Parmi les résultats marquants dans les applications aux corps convexes, on peut noter en particulier l’introdution d’une notion naturelle de co-différentiation des surfaces convexes de ℝ^3 dans l’espace de Lorentz-Minkowski ℝ^(3,1) conduisant à une série d’inégalités géométriques pour les focales de surfaces convexes (CRAS 2010) et un raffinement de l'inégalité d'Alexandrov-Fenchel (Monatsh. Math. 2017, voir la rubrique « Publications »). Ces travaux ont conduit à l 'élaboration d'un « géométrie de co-contact » (adjointe de la géométrie métrique de contact) permettant de mieux comprendre des surfaces marginalement piégées d'un espace-temps en les envisageant comme des « co-hérissons » définis par une différentielle de support via une « condition de co-contact » (Adv. Applied Math. 2018)).

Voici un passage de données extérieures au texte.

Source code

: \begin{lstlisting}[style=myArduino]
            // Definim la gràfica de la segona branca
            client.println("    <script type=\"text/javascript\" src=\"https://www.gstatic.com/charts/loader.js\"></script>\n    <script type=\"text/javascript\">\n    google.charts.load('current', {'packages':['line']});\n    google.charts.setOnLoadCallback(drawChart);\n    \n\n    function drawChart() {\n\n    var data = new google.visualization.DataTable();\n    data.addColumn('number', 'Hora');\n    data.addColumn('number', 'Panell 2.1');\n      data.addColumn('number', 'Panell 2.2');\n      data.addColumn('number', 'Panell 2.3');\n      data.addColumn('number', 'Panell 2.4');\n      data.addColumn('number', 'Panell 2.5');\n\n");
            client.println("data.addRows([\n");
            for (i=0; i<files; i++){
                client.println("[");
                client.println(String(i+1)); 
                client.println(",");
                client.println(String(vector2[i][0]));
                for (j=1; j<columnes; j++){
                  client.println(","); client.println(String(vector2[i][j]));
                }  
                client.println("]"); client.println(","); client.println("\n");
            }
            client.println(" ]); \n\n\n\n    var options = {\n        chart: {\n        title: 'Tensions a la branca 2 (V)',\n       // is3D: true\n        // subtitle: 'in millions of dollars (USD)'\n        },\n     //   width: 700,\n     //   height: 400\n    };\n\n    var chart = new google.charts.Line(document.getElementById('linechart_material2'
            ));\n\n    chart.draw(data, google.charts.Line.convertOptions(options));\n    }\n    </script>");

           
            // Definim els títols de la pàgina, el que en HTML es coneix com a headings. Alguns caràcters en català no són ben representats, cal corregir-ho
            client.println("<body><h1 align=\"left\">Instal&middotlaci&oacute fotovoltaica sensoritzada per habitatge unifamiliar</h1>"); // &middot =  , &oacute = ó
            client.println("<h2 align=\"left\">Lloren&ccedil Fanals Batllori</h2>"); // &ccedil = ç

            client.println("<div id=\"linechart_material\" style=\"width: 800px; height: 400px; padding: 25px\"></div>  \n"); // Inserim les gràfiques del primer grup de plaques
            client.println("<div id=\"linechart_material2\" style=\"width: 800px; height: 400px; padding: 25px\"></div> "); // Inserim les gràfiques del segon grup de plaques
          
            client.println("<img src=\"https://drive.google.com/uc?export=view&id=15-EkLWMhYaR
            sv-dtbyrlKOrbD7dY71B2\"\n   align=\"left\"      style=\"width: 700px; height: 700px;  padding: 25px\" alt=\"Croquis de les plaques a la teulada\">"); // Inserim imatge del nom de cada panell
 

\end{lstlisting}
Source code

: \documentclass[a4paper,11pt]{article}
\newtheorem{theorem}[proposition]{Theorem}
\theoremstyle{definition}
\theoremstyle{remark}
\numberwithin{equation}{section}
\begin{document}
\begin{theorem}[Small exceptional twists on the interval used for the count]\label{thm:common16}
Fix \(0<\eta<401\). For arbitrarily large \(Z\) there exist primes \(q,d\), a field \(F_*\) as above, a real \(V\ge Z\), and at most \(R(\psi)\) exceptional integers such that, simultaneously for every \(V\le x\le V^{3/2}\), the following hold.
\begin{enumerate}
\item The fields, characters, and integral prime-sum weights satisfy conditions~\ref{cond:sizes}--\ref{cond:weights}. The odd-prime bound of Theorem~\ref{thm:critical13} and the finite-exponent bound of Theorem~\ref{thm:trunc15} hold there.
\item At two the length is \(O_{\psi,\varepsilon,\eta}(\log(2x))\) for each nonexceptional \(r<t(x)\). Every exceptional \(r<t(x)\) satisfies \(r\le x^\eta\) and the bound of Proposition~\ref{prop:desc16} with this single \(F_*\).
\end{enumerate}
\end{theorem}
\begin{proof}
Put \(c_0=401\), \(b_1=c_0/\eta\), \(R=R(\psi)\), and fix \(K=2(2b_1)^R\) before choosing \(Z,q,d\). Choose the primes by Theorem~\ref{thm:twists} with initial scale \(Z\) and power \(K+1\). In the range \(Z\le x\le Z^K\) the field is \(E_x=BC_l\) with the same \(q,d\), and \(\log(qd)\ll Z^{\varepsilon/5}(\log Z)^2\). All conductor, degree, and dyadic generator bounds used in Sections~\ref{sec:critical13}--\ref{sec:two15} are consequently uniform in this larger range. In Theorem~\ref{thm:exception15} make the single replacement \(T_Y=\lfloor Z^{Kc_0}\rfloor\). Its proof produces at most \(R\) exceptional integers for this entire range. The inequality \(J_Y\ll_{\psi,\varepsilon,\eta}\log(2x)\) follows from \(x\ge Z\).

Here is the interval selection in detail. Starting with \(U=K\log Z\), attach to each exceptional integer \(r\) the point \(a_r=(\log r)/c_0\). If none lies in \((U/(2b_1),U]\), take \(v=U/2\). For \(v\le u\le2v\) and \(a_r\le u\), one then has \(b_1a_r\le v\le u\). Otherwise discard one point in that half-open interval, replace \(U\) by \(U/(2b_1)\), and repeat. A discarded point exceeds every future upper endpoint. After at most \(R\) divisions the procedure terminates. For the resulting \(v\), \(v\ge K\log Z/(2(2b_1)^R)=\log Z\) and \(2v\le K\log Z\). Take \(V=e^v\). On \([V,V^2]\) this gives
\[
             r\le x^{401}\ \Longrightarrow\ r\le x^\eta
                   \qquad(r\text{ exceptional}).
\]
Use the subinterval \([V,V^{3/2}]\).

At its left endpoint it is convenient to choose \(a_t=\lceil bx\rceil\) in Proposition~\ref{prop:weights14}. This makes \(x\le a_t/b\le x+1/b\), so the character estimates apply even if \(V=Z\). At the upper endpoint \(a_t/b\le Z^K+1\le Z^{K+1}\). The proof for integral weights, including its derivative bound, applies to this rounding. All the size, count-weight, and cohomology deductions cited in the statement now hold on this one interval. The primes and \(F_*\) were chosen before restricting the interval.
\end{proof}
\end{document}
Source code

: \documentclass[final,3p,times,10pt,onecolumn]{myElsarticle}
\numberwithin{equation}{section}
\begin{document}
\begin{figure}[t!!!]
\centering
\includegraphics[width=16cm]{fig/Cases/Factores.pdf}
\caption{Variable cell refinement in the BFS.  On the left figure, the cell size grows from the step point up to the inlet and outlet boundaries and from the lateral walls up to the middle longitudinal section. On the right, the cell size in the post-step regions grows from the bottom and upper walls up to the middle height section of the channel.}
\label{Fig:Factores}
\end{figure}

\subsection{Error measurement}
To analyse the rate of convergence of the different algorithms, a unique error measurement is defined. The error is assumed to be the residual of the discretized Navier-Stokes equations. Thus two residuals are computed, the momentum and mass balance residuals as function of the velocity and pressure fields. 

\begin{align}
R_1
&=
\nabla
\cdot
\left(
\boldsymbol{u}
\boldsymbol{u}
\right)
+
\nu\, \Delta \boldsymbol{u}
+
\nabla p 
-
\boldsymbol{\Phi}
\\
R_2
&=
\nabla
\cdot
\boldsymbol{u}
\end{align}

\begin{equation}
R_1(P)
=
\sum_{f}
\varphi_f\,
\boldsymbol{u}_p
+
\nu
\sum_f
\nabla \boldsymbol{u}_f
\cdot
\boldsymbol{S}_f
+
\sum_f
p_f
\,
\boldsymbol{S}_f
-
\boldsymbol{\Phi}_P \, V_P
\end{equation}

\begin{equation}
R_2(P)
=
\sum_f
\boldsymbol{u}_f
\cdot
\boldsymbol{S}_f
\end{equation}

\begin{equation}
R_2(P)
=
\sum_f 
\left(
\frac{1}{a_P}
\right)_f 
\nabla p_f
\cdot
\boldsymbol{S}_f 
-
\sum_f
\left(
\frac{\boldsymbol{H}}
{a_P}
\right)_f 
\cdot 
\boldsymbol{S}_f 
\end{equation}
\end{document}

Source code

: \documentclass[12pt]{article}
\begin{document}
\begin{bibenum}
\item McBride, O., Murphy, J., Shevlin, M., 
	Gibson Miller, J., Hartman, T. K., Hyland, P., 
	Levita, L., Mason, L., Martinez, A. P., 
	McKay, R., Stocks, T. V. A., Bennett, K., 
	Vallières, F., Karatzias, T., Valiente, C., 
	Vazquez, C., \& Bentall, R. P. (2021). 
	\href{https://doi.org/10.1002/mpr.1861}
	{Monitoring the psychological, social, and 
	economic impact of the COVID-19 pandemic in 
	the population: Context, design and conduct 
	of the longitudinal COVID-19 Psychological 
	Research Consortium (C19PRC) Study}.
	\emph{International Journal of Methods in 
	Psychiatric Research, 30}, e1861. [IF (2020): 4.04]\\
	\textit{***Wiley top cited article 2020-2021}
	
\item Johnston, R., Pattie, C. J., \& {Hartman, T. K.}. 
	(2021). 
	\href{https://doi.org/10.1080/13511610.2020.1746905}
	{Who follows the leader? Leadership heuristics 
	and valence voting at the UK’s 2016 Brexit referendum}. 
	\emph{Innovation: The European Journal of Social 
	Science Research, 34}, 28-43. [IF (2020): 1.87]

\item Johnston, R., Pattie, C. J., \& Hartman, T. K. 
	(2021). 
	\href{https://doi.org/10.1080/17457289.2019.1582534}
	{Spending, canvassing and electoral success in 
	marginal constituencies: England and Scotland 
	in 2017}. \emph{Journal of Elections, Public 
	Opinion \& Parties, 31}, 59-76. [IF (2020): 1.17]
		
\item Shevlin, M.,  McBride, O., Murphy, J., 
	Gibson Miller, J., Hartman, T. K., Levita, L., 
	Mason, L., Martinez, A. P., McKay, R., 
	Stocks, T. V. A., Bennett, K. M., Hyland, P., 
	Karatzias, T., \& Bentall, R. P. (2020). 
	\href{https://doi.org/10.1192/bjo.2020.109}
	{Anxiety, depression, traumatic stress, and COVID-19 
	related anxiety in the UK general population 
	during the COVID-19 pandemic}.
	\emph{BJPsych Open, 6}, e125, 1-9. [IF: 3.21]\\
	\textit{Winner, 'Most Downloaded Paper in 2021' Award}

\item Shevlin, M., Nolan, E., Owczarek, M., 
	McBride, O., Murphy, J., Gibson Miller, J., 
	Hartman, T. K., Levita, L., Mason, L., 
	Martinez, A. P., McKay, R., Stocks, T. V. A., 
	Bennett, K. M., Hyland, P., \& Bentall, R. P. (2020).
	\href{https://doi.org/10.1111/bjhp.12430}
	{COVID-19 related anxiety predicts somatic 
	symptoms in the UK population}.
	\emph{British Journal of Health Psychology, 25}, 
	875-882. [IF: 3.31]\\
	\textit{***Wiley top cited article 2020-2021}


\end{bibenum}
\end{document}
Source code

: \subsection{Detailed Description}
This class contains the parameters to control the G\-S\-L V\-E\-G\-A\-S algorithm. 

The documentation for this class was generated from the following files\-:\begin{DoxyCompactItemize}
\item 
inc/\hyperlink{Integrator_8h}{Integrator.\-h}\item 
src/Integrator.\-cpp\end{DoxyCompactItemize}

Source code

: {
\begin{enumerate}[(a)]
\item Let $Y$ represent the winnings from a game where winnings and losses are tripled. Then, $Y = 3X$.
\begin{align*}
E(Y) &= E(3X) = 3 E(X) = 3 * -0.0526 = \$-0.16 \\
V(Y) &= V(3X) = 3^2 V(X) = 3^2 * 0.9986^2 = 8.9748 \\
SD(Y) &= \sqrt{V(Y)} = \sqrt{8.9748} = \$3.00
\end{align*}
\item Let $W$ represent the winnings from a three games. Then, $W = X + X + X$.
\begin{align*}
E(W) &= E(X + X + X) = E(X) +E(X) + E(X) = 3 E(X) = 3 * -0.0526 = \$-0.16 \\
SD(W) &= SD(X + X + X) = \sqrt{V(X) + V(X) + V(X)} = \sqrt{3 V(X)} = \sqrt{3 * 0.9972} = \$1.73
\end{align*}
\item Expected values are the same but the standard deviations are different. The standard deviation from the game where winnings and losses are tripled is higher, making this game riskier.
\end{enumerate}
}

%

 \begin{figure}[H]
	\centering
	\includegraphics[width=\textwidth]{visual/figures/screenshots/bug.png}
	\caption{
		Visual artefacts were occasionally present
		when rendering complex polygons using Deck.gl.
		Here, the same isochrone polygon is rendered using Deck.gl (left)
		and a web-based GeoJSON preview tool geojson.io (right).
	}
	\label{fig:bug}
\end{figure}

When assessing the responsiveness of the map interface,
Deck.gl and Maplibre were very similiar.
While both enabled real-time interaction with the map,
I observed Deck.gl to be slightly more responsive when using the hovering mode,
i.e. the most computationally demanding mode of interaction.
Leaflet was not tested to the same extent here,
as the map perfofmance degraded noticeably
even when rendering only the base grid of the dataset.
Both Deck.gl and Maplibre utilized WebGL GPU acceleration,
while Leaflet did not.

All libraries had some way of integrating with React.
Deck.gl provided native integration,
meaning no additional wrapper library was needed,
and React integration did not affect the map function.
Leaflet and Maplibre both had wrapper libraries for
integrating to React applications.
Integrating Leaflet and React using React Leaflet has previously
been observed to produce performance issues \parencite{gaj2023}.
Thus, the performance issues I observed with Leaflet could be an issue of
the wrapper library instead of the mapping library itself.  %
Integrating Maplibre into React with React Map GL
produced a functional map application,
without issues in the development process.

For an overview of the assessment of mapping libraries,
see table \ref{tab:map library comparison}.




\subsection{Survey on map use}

Cette théorie des hérissons ne se limite évidemment pas à l'espace euclidien : elle s'étend en particulier à l'espace de Lorentz-Minkowski (voir à ce sujet Canad. Math. J. 2015, « Plane Lorentzian and Fuchsian hedgehogs » et les travaux de F. Fillastre « Fuchsian convex bodies : basics of Brunn-Minkowski theory », GAFA 2013).
La théorie des hérissons a également des rapports avec une série d'autres champs d'applications géométriques : le « Calcul d'Euler » introduit indépendamment par P. Schapira er O. Vigo (voir « Hedgehog theory via Euler calculus », Beitr. Algebra Geom. 2015) les modèles du plan projectif (version hérisson de la surface romaine de Steiner en réponse à un problème soulevé par D. Hilbert et S. Cohn-Vossen - Bull. Sci. Math. 1995), les surfaces minimales (Arch. Math. 1996, Ill. J Math. 2004), la théorie des singularités (Bull. Sci. Math. 1995, Pub. Mat. 2000, Arch. Math. 2002, Pub. Mat. 2015), les courbes fractales (Demonstratio Math. 2001), etc.
Elles sont enfin au service de l’analyse : équations de Monge-Ampère (CRAS 2001, Adv. in Math. 2001, Eur. J. Comb. 2010, Cent. Eur. J. Math. 2012), théorèmes d’oscillation et de comparaison de type Sturm (Arch. Math. 2003, Ill. J. Math. 2008, Eur. J. Comb. 2010 - voir la rubrique « Publications »).
En résumé, depuis maintenant plus de 25 années mon travail de recherche consiste pour l’essentiel en l’élaboration d’une théorie aussi complète que possible des hérissons (envisagés comme différences de Minkowski de corps convexes quelconques) en lien avec ses applications à la géométrie et à l’analyse.